# Exercise input

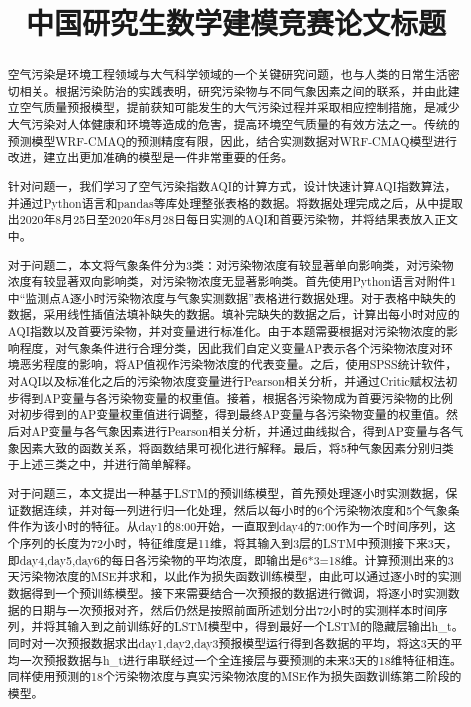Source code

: \documentclass[bwprint]{gmcmthesis}
\title{中国研究生数学建模竞赛论文标题}
\numberwithin{figure}{section}
\begin{document}
 \maketitle
 \begin{abstract}
空气污染是环境工程领域与大气科学领域的一个关键研究问题，也与人类的日常生活密切相关。根据污染防治的实践表明，研究污染物与不同气象因素之间的联系，并由此建立空气质量预报模型，提前获知可能发生的大气污染过程并采取相应控制措施，是减少大气污染对人体健康和环境等造成的危害，提高环境空气质量的有效方法之一。传统的预测模型WRF-CMAQ的预测精度有限，因此，结合实测数据对WRF-CMAQ模型进行改进，建立出更加准确的模型是一件非常重要的任务。

针对问题一，我们学习了空气污染指数AQI的计算方式，设计快速计算AQI指数算法，并通过Python语言和pandas等库处理整张表格的数据。将数据处理完成之后，从中提取出2020年8月25日至2020年8月28日每日实测的AQI和首要污染物，并将结果表放入正文中。

对于问题二，本文将气象条件分为3类：对污染物浓度有较显著单向影响类，对污染物浓度有较显著双向影响类，对污染物浓度无显著影响类。首先使用Python语言对附件1中“监测点A逐小时污染物浓度与气象实测数据”表格进行数据处理。对于表格中缺失的数据，采用线性插值法填补缺失的数据。填补完缺失的数据之后，计算出每小时对应的AQI指数以及首要污染物，并对变量进行标准化。由于本题需要根据对污染物浓度的影响程度，对气象条件进行合理分类，因此我们自定义变量AP表示各个污染物浓度对环境恶劣程度的影响，将AP值视作污染物浓度的代表变量。之后，使用SPSS统计软件，对AQI以及标准化之后的污染物浓度变量进行Pearson相关分析，并通过Critic赋权法初步得到AP变量与各污染物变量的权重值。接着，根据各污染物成为首要污染物的比例对初步得到的AP变量权重值进行调整，得到最终AP变量与各污染物变量的权重值。然后对AP变量与各气象因素进行Pearson相关分析，并通过曲线拟合，得到AP变量与各气象因素大致的函数关系，将函数结果可视化进行解释。最后，将5种气象因素分别归类于上述三类之中，并进行简单解释。

对于问题三，本文提出一种基于LSTM的预训练模型，首先预处理逐小时实测数据，保证数据连续，并对每一列进行归一化处理，然后以每小时的6个污染物浓度和5个气象条件作为该小时的特征。从day1的8:00开始，一直取到day4的7:00作为一个时间序列，这个序列的长度为72小时，特征维度是11维，将其输入到3层的LSTM中预测接下来3天，即day4,day5,day6的每日各污染物的平均浓度，即输出是6*3=18维。计算预测出来的3天污染物浓度的MSE并求和，以此作为损失函数训练模型，由此可以通过逐小时的实测数据得到一个预训练模型。接下来需要结合一次预报的数据进行微调，将逐小时实测数据的日期与一次预报对齐，然后仍然是按照前面所述划分出72小时的实测样本时间序列，并将其输入到之前训练好的LSTM模型中，得到最好一个LSTM的隐藏层输出h_t。同时对一次预报数据求出day1,day2,day3预报模型运行得到各数据的平均，将这3天的平均一次预报数据与h_t进行串联经过一个全连接层与要预测的未来3天的18维特征相连。同样使用预测的18个污染物浓度与真实污染物浓度的MSE作为损失函数训练第二阶段的模型。


\end{abstract}
\end{document}
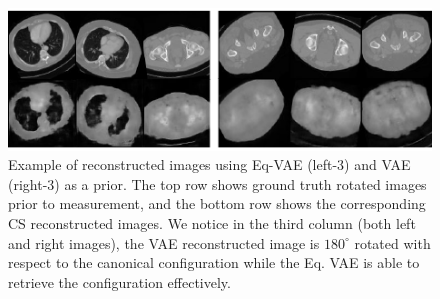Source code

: \begin{figure}[!ht]
    \centering
    \includegraphics[width=\linewidth]{pics/2_equiv_vae/eqvae_vae_cs_recon_unk_rot.pdf}\hfill
    \caption{Example of reconstructed images using Eq-VAE (left-3) and VAE (right-3) as a prior. The top row shows ground truth rotated images prior to measurement, and the bottom row shows the corresponding CS reconstructed images. We notice in the third column (both left and right images), the VAE reconstructed image is $180^{\circ}$ rotated with respect to the canonical configuration while the Eq. VAE is able to retrieve the configuration effectively.}
    \label{fig:mayo_eqvae_vae_rec_unk}
\end{figure}
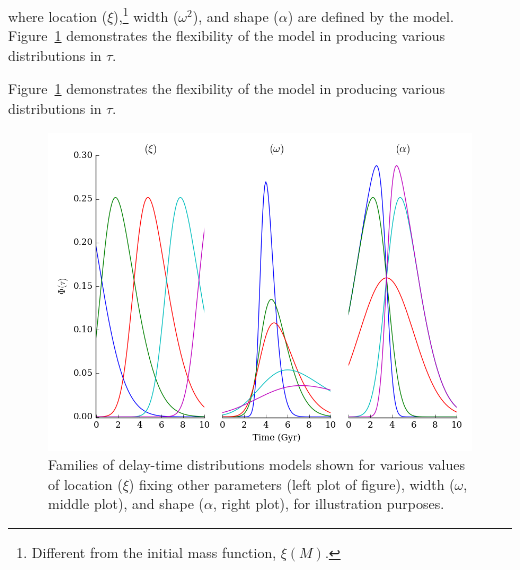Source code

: \documentclass[apj]{aastex62}
\begin{document}
\noindent where location ($\xi$),\footnote{Different from the initial mass function, $\xi(M)$.} width ($\omega^2$), and shape ($\alpha$) are defined by the model. Figure~\ref{fig:dtd_families} demonstrates the flexibility of the model in producing various distributions in $\tau$.

%
%
Figure~\ref{fig:dtd_families} demonstrates the flexibility of the model in producing various distributions in $\tau$. 

\begin{figure}[t]
   \centering
   \includegraphics[width=6.5in]{figure_dtd_families}
   \caption{\footnotesize Families of delay-time distributions models shown for various values of location ($\xi$) fixing other parameters (left plot of figure), width ($\omega$, middle plot), and shape ($\alpha$, right plot), for illustration purposes.}
   \label{fig:dtd_families}
\end{figure}
\end{document}
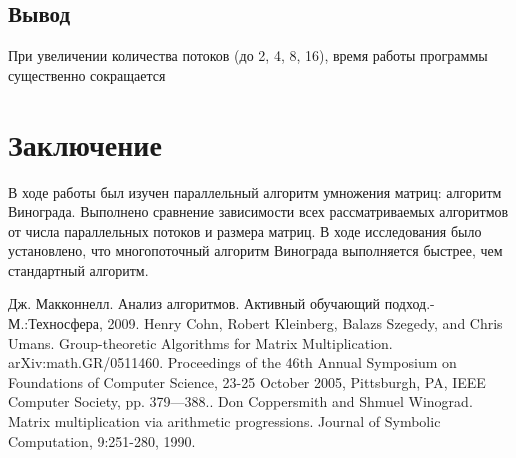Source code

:\documentclass[a4paper, 14pt]{article}
\begin{document}
	\subsection{Вывод}
	
	При увеличении количества потоков (до 2, 4, 8, 16), время работы программы существенно сокращается\\

	\newpage
	\section*{Заключение}
	
 
В ходе работы был изучен параллельный алгоритм умножения матриц: алгоритм Винограда. Выполнено сравнение зависимости всех рассматриваемых алгоритмов от числа параллельных потоков и размера матриц. В ходе исследования было установлено, что многопоточный алгоритм Винограда выполняется быстрее, чем стандартный алгоритм. 
\newpage
{}

\begin{thebibliography}{}
      Дж. Макконнелл. Анализ алгоритмов. Активный обучающий подход.-М.:Техносфера, 2009.
     Henry Cohn, Robert Kleinberg, Balazs Szegedy, and Chris Umans. Group-theoretic Algorithms for Matrix Multiplication. arXiv:math.GR/0511460. Proceedings of the 46th Annual Symposium on Foundations of Computer Science, 23-25 October 2005, Pittsburgh, PA, IEEE Computer Society, pp. 379—388.. 
     Don Coppersmith and Shmuel Winograd. Matrix multiplication via arithmetic progressions. Journal of Symbolic Computation, 9:251-280, 1990.
\end{thebibliography}
	
	\newpage
	
	
	
\end{document}
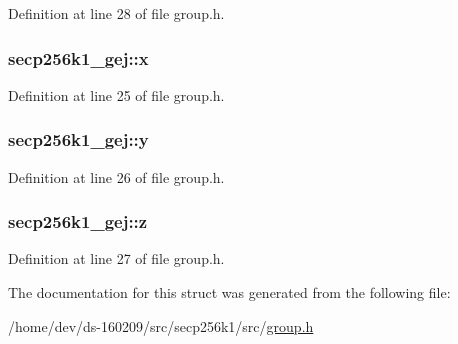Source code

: Definition at line 28 of file group.\+h.

\hypertarget{structsecp256k1__gej_a7d2451c89411d62628ac466eb28c8ff5}{}
\subsubsection[{x}]{ secp256k1\+\_\+gej\+::x}\label{structsecp256k1__gej_a7d2451c89411d62628ac466eb28c8ff5}


Definition at line 25 of file group.\+h.

\hypertarget{structsecp256k1__gej_a29d5184060ad790d85a0c89a13820e0d}{}
\subsubsection[{y}]{ secp256k1\+\_\+gej\+::y}\label{structsecp256k1__gej_a29d5184060ad790d85a0c89a13820e0d}


Definition at line 26 of file group.\+h.

\hypertarget{structsecp256k1__gej_ae41776408dba32cbe28b5e345b5f2286}{}
\subsubsection[{z}]{ secp256k1\+\_\+gej\+::z}\label{structsecp256k1__gej_ae41776408dba32cbe28b5e345b5f2286}


Definition at line 27 of file group.\+h.



The documentation for this struct was generated from the following file\+:\begin{DoxyCompactItemize}
\item 
/home/dev/ds-\/160209/src/secp256k1/src/\hyperlink{group_8h}{group.\+h}\end{DoxyCompactItemize}
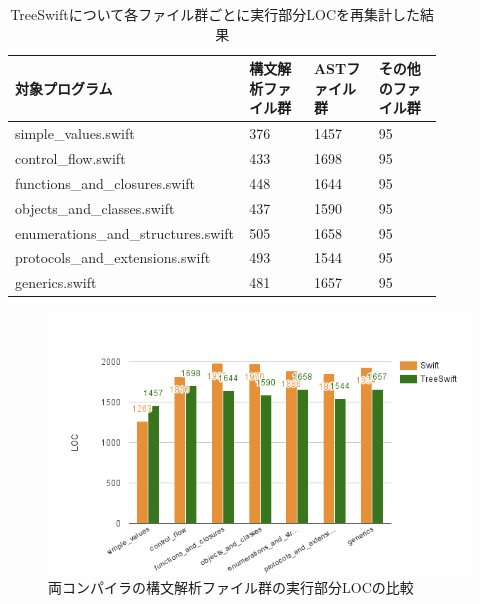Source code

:\begin{table}[!hbtp]
    \begin{center}
        \caption{TreeSwiftについて各ファイル群ごとに実行部分LOCを再集計した結果}
        \begin{tabular}{|p{0.4\linewidth}|p{0.15\linewidth}|p{0.15\linewidth}|p{0.15\linewidth}|}
            \hline
            対象プログラム & 構文解析ファイル群 & ASTファイル群 & その他のファイル群\\
            \hline
            \hline
            simple\_values.swift & 376 & 1457 & 95\\
            \hline
            control\_flow.swift & 433 & 1698 & 95\\
            \hline
            functions\_and\_closures.swift & 448 & 1644 & 95\\
            \hline
            objects\_and\_classes.swift & 437 & 1590 & 95\\
            \hline
            enumerations\_and\_structures.swift & 505 & 1658 & 95\\
            \hline
            protocols\_and\_extensions.swift & 493 & 1544 & 95\\
            \hline
            generics.swift & 481 & 1657 & 95\\
            \hline
        \end{tabular}
        \label{table:loc-treeswift-per-file}
    \end{center}
\end{table}

\begin{figure}
    \begin{center}
        \includegraphics[scale=0.8]{./img/parse_loc_result.png}
        \caption{両コンパイラの構文解析ファイル群の実行部分LOCの比較}
        \label{img:parse-loc-result}
    \end{center}
\end{figure}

# Activity
Spot the lines above that mention "left" and copy them.

# Written solution
    \caption{Example of reconstructed images using Eq-VAE (left-3) and VAE (right-3) as a prior. The top row shows ground truth rotated images prior to measurement, and the bottom row shows the corresponding CS reconstructed images. We notice in the third column (both left and right images), the VAE reconstructed image is $180^{\circ}$ rotated with respect to the canonical configuration while the Eq. VAE is able to retrieve the configuration effectively.}
   \caption{\footnotesize Families of delay-time distributions models shown for various values of location ($\xi$) fixing other parameters (left plot of figure), width ($\omega$, middle plot), and shape ($\alpha$, right plot), for illustration purposes.}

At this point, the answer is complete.